▶ **WHAT YOU SHOULD DO**
Exactly the lines from the start of the data below through the line containing "zpracování žádných úloh." must be returned, and no others.

▶ **GIVEN ENTRIES**
- Opening Delimiter -
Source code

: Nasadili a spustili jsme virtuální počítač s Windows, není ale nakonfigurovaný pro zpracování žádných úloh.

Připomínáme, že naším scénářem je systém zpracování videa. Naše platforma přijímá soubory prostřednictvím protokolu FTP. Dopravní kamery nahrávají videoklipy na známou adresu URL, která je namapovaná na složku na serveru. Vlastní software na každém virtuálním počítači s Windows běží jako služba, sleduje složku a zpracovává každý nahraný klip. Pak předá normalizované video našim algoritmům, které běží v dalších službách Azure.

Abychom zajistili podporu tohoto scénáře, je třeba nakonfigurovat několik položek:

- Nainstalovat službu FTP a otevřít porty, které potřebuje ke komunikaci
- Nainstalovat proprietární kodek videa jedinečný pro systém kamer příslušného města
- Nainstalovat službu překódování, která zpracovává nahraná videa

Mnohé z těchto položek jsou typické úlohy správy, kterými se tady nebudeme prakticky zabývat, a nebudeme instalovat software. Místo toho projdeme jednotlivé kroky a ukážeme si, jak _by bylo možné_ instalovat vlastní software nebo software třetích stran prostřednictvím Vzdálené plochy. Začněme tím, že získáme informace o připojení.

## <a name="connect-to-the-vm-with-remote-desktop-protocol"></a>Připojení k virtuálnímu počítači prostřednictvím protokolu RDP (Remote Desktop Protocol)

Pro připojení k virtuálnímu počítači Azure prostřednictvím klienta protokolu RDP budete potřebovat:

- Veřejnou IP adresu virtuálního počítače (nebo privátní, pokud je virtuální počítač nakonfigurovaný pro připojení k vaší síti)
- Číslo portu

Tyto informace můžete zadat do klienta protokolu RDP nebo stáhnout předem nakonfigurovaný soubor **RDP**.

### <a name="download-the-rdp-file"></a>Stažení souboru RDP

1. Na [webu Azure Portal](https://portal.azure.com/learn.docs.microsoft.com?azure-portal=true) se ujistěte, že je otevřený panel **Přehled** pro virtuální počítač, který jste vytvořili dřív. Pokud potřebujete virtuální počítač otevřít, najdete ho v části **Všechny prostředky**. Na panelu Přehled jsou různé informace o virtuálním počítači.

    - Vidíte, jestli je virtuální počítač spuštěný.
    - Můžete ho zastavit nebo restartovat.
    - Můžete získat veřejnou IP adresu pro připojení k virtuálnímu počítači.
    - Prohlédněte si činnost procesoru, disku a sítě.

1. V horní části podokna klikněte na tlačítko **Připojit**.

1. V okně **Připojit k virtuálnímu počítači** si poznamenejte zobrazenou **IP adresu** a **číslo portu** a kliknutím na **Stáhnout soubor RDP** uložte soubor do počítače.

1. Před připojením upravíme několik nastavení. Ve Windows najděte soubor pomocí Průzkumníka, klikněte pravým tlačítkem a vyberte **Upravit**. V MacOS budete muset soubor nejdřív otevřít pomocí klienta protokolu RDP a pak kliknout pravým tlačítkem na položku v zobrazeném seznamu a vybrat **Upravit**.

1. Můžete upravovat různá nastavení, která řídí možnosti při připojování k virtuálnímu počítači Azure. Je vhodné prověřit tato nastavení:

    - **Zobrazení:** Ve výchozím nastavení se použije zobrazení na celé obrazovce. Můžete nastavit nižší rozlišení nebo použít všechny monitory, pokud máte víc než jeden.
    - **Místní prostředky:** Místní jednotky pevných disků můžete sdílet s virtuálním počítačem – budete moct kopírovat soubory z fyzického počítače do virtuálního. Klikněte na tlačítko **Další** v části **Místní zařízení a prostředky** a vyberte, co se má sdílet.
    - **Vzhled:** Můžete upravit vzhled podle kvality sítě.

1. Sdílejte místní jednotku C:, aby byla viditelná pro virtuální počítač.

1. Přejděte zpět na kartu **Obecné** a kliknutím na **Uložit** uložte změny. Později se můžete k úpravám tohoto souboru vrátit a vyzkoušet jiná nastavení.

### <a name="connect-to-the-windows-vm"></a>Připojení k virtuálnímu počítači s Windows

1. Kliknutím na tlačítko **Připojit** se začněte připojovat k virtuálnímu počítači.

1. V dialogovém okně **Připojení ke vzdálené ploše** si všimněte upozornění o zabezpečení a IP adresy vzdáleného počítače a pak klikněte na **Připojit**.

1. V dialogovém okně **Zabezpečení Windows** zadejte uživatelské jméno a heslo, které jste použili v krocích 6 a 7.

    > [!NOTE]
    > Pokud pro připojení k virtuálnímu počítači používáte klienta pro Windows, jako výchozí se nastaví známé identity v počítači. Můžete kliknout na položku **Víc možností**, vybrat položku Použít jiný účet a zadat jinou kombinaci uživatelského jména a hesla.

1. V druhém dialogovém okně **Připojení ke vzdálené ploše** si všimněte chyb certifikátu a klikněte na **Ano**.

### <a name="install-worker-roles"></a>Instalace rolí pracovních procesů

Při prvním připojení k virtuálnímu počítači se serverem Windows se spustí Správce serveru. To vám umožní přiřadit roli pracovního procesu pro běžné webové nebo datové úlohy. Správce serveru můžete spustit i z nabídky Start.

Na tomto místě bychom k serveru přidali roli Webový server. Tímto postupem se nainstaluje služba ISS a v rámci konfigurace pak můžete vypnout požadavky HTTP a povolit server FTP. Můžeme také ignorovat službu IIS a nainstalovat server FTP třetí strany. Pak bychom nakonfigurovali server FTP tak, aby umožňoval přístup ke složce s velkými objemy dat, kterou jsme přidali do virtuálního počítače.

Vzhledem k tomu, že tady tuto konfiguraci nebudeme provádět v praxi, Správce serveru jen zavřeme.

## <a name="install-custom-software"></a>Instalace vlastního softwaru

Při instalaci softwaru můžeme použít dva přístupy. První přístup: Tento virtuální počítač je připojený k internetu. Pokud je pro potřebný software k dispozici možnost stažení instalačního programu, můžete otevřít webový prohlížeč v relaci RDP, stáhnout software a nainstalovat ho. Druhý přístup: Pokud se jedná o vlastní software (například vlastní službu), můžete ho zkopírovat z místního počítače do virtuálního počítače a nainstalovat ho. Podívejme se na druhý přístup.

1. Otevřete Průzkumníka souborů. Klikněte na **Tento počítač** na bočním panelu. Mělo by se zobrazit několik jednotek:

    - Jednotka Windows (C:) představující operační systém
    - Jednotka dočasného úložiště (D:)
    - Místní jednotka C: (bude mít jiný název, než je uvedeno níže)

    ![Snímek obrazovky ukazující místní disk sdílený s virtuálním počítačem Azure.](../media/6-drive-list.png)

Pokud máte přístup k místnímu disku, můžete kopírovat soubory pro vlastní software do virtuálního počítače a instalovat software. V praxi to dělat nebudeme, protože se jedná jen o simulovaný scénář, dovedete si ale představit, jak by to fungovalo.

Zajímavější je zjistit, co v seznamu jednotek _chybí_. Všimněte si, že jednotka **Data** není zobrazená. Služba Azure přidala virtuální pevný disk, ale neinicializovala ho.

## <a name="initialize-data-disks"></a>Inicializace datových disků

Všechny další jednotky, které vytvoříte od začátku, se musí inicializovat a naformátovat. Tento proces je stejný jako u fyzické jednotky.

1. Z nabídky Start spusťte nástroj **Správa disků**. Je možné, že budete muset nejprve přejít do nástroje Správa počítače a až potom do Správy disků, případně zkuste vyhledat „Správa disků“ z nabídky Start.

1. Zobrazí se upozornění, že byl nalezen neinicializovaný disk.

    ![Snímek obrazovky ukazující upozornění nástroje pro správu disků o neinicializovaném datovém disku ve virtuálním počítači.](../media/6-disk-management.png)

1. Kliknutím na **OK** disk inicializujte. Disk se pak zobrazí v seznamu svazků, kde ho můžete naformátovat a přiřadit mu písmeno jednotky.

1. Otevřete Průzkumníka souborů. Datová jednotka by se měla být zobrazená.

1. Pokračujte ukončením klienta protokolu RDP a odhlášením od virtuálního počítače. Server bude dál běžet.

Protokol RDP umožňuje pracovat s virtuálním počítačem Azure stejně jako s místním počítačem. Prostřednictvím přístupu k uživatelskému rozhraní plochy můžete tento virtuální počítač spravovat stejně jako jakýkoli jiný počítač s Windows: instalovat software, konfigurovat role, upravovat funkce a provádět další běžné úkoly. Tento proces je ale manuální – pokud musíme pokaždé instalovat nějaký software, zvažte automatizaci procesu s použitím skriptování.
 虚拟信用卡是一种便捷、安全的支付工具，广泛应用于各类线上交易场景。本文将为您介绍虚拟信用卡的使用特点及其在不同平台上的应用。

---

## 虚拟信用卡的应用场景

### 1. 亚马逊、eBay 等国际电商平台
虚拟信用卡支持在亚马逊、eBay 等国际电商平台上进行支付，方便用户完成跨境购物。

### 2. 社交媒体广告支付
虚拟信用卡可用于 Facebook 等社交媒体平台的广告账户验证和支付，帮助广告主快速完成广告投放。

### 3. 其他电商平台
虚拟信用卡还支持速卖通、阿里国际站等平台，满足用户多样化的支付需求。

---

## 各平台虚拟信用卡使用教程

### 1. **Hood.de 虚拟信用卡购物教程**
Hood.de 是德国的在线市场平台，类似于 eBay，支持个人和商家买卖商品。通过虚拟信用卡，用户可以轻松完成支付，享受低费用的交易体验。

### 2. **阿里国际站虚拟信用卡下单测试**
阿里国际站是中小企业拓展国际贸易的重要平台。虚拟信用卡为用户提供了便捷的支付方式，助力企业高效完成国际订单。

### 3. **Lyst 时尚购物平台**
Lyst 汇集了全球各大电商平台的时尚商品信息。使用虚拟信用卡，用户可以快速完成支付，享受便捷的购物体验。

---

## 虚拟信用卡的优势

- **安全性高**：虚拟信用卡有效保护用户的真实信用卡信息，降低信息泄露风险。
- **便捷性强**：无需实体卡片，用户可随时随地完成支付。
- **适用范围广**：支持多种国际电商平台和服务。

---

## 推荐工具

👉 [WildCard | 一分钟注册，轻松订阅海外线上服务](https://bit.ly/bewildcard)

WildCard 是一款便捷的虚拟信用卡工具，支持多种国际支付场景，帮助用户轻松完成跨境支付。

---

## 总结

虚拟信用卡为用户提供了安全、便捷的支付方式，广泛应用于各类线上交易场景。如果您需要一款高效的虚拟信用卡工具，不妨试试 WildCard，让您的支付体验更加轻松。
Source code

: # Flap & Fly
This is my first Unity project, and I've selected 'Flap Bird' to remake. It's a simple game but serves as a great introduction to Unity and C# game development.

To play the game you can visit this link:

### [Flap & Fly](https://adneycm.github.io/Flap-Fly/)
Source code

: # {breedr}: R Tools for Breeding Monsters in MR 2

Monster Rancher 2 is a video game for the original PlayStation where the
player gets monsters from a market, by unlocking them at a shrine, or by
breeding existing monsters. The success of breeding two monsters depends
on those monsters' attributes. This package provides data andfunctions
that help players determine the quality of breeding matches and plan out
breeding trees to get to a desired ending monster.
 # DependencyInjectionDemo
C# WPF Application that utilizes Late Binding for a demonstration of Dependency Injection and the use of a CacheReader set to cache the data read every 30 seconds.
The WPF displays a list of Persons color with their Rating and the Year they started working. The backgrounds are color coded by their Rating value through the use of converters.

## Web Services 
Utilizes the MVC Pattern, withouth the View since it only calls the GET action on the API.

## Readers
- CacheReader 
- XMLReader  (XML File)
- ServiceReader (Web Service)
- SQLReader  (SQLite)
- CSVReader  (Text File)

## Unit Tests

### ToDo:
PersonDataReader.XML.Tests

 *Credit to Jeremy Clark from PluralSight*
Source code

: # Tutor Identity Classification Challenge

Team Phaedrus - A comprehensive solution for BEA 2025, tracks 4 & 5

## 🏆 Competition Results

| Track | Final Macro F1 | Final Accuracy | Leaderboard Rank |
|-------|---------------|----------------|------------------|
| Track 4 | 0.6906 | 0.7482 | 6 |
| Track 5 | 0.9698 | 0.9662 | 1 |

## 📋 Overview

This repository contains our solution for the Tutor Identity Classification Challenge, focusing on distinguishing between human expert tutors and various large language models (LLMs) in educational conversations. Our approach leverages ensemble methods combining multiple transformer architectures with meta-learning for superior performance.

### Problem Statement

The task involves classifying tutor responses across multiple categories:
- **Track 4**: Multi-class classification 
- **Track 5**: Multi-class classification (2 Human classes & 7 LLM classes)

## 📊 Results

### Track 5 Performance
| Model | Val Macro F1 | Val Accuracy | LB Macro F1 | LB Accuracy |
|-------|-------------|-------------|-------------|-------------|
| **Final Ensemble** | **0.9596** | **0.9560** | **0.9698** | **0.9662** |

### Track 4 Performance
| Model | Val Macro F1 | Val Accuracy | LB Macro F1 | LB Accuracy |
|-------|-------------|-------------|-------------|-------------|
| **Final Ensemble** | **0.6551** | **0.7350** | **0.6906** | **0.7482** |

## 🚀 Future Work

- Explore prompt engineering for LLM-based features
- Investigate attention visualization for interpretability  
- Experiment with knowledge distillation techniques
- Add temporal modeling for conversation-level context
- Closing Delimiter -
▶ **RESULT BELOW**
Source code

: Nasadili a spustili jsme virtuální počítač s Windows, není ale nakonfigurovaný pro zpracování žádných úloh.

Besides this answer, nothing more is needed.